Why Halo Reach Lacks Class, And Is Better For It

Bungie says it's never been a follower, preferring instead to forge its own way. So when Reach doesn't follow the typical class-based shooter template for its multiplayer, it's no great surprise.

"We certainly aren’t blind to what’s going on in the community and what’s going on in the market," says Reach executive producer Joseph Tung when asked about his series being eclipsed in Xbox Live popularity by Call of Duty. "At the same time we absolutely do not look at that game and go, well, what do we need to do to be like that game."

Instead, Tung says the bar to which Bungie hold themselves comes from their previous games: "We’re really quite self-critical internally. It’s much less about, hey, we need to have these ten features because title X has these features; it’s much more about do we really think the game is fun yet? Are we going to be proud of this game? Are we going to enjoy playing this game? Honestly those are the questions that drive Bungie internally."

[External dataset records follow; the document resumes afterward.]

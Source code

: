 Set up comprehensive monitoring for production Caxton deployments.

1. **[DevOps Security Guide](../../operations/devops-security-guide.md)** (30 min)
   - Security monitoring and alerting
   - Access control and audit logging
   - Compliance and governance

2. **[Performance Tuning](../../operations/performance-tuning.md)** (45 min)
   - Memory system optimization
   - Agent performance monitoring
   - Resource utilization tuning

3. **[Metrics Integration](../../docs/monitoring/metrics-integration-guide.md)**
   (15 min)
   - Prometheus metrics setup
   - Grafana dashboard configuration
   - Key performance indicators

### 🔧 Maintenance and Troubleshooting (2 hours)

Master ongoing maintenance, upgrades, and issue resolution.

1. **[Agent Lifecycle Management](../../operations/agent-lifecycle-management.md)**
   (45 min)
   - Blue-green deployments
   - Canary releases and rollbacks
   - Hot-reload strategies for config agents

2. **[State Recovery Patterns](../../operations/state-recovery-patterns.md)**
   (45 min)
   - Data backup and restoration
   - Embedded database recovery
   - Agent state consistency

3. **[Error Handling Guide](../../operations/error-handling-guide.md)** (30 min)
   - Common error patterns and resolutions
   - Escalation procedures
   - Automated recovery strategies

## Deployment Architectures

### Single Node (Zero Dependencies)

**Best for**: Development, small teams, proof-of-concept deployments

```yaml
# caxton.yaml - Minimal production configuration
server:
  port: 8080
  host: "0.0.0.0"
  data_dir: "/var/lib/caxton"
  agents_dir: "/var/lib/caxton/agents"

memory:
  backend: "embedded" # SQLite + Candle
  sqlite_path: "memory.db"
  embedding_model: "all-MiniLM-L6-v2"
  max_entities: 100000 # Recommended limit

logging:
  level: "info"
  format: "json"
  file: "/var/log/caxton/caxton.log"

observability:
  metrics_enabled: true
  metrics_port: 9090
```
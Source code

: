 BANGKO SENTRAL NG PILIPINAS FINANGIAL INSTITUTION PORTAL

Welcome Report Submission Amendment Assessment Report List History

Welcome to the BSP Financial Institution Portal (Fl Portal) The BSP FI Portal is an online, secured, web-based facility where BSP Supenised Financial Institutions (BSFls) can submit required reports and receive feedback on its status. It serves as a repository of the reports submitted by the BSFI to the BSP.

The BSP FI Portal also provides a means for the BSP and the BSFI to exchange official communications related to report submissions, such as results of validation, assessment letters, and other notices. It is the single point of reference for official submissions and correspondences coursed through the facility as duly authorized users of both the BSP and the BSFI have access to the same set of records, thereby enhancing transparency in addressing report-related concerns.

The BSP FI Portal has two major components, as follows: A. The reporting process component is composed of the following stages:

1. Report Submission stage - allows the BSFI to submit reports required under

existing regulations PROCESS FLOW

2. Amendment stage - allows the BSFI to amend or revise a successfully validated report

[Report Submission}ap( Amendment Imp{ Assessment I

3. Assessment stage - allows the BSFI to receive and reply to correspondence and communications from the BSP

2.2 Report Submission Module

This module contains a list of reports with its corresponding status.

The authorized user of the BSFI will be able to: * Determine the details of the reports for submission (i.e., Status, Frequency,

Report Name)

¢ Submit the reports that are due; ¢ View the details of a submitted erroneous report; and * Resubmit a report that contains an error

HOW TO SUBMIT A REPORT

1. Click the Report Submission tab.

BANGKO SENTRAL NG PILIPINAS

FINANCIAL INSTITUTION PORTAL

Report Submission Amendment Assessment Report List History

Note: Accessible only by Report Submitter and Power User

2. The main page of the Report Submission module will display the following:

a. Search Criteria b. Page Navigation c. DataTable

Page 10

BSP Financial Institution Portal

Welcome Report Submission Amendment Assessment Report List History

Tung was the multiplayer producer on Halo 3. So when it came time to raise that bar for Reach's multiplayer, the broad goal was to keep everything that works - the "Halo magic" to use Tung's phrase - and then push it as far as possible without it breaking.

"It’s a balancing act," says Tung. "You know, you decrement the number of bullets in the assault rifle by one and there’s one player out there who thought that that was the most important thing about the assault rifle. So it’s always a real challenge for us, and I think that this time around we’ve pushed it pretty far."

Along with customisable load-outs, the new Spartans versus Elites mode in Invasion, and all the ways you can tweak your Firefight experience, one of the biggest changes to Halo multiplayer comes with the armour abilities. These are reusable items, equipped whenever you respawn, that allow you to turn invisible, boost your shield and heal, fly with a jet pack and even create a decoy hologram of yourself, amongst other abilities.

Just don't call them classes.

"Choice is one of those things [the team believes is core and sacred]to Halo multiplayer," says Tung. "We don’t want to lock you into the sniper for the entire round if you don’t want to play as the sniper for the entire round.

"We wanted to make [armour abilities]more meaningful and make it a choice that you stick with and has more long-term impact, as opposed to Halo 3 where you used the equipment and it was gone. At the same time, we didn’t want to make a class-based game. So in Reach you have the ability to switch between load-outs once you die."

In a nutshell, the armour abilities don't define your role, but instead they supplement it and expand the palette of options the player has at any one moment.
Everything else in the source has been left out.